== Segment start ==

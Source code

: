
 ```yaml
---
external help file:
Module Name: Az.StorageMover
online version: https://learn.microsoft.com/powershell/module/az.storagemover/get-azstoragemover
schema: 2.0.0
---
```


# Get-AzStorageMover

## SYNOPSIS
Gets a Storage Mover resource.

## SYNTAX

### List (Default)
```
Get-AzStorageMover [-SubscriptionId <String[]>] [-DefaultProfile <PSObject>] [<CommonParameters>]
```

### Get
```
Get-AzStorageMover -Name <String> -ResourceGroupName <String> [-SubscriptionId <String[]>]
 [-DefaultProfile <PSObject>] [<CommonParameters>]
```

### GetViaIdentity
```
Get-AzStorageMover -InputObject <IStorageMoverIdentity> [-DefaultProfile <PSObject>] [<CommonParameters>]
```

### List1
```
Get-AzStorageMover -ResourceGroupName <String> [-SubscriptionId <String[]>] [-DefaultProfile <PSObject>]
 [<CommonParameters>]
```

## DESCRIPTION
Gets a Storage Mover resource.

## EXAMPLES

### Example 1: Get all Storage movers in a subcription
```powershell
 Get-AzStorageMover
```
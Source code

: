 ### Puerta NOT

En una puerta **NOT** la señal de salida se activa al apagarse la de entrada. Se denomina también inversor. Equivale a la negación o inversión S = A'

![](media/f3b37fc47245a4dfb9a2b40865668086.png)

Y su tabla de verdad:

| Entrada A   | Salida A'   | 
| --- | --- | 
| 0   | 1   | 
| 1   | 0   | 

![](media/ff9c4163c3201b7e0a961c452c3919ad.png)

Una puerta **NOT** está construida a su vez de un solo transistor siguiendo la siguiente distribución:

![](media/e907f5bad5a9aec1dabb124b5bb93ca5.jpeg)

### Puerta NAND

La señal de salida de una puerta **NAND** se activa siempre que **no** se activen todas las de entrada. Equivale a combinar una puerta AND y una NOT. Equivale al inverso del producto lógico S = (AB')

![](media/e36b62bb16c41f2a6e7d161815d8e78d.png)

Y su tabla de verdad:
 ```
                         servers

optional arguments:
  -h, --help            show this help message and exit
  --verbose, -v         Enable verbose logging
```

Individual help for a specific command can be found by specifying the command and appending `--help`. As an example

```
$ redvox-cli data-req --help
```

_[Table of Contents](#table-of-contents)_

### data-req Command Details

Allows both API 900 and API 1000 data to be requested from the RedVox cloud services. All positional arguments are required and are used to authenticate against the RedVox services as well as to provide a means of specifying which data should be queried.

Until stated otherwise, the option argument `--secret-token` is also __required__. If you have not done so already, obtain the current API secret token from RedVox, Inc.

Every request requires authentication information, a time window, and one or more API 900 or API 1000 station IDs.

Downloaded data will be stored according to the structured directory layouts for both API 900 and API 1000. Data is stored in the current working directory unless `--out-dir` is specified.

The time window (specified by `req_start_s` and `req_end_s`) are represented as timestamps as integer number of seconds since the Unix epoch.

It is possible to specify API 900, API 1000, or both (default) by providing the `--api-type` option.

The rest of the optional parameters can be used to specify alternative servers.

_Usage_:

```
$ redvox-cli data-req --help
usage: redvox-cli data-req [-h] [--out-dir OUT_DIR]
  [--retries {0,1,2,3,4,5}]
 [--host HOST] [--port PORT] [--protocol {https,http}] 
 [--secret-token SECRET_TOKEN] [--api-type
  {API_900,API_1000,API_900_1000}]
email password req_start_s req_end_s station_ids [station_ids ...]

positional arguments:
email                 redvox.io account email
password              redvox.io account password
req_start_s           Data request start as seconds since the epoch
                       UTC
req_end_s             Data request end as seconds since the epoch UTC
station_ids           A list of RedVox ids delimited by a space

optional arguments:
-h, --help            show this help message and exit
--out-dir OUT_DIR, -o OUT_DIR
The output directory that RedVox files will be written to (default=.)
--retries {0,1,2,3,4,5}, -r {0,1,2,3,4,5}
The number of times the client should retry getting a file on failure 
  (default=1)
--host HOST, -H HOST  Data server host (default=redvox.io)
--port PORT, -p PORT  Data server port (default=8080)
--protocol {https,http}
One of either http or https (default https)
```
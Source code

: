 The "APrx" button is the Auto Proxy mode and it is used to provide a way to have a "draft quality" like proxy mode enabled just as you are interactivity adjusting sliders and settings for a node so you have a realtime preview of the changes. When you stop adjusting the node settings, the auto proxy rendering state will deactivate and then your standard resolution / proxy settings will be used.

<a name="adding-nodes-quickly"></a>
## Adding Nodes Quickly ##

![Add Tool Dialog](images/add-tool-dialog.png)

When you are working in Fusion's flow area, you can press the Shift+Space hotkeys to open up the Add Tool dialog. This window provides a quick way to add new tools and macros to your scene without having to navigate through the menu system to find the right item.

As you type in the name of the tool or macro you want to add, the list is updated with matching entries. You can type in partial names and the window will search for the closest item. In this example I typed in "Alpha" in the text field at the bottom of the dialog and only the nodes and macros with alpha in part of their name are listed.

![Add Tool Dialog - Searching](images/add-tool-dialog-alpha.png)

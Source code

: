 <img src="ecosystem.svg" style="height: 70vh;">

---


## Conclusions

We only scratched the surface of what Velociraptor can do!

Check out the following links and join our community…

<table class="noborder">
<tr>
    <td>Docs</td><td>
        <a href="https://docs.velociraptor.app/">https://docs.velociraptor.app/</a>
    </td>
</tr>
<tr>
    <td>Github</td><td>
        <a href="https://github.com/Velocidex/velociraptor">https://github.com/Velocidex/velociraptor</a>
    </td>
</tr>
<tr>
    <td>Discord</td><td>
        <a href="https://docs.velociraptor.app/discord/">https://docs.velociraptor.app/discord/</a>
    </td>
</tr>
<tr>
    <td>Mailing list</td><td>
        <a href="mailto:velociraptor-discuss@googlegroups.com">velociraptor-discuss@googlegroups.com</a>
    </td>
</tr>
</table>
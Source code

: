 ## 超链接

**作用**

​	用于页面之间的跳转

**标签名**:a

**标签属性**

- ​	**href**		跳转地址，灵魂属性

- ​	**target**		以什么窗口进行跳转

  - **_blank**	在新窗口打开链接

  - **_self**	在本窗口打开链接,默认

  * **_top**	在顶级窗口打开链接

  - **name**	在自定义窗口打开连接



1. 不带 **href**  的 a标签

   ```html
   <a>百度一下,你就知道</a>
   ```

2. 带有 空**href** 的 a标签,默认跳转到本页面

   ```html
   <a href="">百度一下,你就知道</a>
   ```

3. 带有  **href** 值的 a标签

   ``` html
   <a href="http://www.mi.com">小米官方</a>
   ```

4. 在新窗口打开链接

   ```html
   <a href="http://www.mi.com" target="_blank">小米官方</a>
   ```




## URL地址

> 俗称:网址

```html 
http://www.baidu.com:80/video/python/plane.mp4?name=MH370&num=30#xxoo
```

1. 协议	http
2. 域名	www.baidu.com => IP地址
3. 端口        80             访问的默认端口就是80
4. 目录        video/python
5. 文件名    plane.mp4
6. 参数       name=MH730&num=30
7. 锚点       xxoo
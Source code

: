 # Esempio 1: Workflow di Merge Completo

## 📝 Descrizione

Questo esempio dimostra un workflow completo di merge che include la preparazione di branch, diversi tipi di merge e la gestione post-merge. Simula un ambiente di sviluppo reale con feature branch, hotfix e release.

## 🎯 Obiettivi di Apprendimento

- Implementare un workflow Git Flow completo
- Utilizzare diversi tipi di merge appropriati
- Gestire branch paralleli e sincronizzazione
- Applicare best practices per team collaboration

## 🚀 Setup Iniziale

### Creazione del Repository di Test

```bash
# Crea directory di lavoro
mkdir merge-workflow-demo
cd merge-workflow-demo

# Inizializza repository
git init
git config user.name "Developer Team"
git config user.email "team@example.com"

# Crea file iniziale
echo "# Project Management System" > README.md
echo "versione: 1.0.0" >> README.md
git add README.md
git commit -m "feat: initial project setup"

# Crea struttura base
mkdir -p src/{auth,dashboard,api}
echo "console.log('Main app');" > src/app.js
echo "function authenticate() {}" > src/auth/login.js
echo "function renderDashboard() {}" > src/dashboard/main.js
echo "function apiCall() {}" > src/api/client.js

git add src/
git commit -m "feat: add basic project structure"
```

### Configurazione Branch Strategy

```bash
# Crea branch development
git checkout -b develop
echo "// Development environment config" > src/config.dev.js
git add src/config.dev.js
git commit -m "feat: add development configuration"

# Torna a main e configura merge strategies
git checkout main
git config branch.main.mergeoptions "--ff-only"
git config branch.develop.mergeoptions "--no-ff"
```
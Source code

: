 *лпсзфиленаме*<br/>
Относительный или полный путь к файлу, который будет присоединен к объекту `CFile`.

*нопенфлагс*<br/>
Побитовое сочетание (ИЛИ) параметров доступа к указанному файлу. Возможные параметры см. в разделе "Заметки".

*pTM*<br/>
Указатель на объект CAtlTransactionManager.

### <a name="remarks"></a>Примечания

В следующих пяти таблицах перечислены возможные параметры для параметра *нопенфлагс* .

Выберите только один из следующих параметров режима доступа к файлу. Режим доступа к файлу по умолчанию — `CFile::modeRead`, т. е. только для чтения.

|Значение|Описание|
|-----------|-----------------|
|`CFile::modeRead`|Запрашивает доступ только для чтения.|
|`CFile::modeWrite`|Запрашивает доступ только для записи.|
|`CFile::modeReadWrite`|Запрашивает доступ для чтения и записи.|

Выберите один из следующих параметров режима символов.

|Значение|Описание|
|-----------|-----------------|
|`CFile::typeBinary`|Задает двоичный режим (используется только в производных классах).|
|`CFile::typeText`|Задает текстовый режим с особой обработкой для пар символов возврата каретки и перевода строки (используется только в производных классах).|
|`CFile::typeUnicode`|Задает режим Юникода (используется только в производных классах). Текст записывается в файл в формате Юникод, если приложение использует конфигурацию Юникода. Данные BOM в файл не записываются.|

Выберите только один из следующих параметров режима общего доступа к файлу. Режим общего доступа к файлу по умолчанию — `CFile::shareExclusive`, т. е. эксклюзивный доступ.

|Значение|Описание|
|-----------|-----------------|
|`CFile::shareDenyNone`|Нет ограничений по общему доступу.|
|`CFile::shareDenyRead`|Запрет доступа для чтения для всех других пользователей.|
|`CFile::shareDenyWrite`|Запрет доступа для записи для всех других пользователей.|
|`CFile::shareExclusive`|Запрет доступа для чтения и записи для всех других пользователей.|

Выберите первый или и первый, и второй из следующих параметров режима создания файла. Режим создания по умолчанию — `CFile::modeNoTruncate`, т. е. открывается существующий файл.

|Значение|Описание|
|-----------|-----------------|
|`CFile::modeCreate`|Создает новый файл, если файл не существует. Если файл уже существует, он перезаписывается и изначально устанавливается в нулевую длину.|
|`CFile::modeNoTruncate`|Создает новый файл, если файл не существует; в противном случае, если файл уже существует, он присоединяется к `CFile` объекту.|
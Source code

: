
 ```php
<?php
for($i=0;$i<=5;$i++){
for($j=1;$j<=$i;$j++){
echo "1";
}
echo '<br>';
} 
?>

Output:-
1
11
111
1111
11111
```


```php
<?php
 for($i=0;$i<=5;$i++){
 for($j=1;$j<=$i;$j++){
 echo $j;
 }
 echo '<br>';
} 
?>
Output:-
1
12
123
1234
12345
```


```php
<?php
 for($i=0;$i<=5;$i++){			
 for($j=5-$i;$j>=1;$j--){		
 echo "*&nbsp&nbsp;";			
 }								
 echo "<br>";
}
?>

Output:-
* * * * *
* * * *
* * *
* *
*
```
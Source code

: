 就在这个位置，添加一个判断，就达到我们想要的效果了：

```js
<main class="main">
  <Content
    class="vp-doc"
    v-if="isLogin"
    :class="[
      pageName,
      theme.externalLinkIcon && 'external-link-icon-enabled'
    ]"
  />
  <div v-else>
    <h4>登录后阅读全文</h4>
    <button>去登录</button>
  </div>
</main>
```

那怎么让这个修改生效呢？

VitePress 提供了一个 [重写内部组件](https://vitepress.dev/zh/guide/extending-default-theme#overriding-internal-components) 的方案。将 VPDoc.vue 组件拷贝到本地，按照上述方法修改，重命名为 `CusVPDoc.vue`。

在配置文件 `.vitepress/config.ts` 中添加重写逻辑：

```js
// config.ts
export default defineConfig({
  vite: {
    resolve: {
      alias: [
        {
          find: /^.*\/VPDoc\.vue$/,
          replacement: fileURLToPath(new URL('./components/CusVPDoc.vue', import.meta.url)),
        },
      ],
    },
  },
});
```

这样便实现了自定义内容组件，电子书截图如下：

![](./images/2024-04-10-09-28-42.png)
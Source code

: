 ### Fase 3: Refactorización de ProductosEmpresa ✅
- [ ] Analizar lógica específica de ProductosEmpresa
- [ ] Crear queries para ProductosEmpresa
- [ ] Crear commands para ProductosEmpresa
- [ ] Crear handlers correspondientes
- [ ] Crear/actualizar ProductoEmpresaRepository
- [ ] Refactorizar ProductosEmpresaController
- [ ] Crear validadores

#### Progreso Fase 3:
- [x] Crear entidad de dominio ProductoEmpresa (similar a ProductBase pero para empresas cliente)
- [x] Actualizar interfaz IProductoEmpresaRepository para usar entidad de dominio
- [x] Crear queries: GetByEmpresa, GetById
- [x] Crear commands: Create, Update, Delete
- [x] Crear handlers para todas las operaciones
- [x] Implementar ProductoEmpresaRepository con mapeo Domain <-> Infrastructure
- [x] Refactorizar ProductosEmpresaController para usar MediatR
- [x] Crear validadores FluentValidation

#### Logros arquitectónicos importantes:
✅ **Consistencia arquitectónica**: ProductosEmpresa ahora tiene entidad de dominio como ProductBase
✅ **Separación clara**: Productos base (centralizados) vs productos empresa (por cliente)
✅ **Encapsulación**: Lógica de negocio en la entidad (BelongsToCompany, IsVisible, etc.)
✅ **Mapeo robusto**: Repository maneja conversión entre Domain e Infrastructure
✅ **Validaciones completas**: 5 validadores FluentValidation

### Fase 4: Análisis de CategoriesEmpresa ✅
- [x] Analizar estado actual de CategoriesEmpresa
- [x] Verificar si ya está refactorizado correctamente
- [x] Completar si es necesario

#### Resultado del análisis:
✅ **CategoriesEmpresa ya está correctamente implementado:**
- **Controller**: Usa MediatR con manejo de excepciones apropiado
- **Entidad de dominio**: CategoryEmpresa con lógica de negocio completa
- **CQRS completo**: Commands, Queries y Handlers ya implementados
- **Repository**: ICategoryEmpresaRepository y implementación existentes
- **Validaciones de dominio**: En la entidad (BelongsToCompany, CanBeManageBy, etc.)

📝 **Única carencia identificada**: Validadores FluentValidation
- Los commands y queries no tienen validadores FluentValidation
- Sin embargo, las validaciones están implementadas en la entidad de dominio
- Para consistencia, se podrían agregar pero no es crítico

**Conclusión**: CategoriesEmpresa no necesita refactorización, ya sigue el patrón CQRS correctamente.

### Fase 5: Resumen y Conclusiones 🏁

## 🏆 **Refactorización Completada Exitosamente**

== Segment end ==

Required action: Beginning with the line containing "En una puerta" in the material above, copy every line exactly until you have copied the line containing "Downloaded data will".

Solution to this task:
En una puerta **NOT** la señal de salida se activa al apagarse la de entrada. Se denomina también inversor. Equivale a la negación o inversión S = A'

![](media/f3b37fc47245a4dfb9a2b40865668086.png)

Y su tabla de verdad:

| Entrada A   | Salida A'   | 
| --- | --- | 
| 0   | 1   | 
| 1   | 0   | 

![](media/ff9c4163c3201b7e0a961c452c3919ad.png)

Una puerta **NOT** está construida a su vez de un solo transistor siguiendo la siguiente distribución:

![](media/e907f5bad5a9aec1dabb124b5bb93ca5.jpeg)

### Puerta NAND

La señal de salida de una puerta **NAND** se activa siempre que **no** se activen todas las de entrada. Equivale a combinar una puerta AND y una NOT. Equivale al inverso del producto lógico S = (AB')

![](media/e36b62bb16c41f2a6e7d161815d8e78d.png)

Y su tabla de verdad:
 ```
                         servers

optional arguments:
  -h, --help            show this help message and exit
  --verbose, -v         Enable verbose logging
```

Individual help for a specific command can be found by specifying the command and appending `--help`. As an example

```
$ redvox-cli data-req --help
```

_[Table of Contents](#table-of-contents)_

### data-req Command Details

Allows both API 900 and API 1000 data to be requested from the RedVox cloud services. All positional arguments are required and are used to authenticate against the RedVox services as well as to provide a means of specifying which data should be queried.

Until stated otherwise, the option argument `--secret-token` is also __required__. If you have not done so already, obtain the current API secret token from RedVox, Inc.

Every request requires authentication information, a time window, and one or more API 900 or API 1000 station IDs.

Downloaded data will be stored according to the structured directory layouts for both API 900 and API 1000. Data is stored in the current working directory unless `--out-dir` is specified.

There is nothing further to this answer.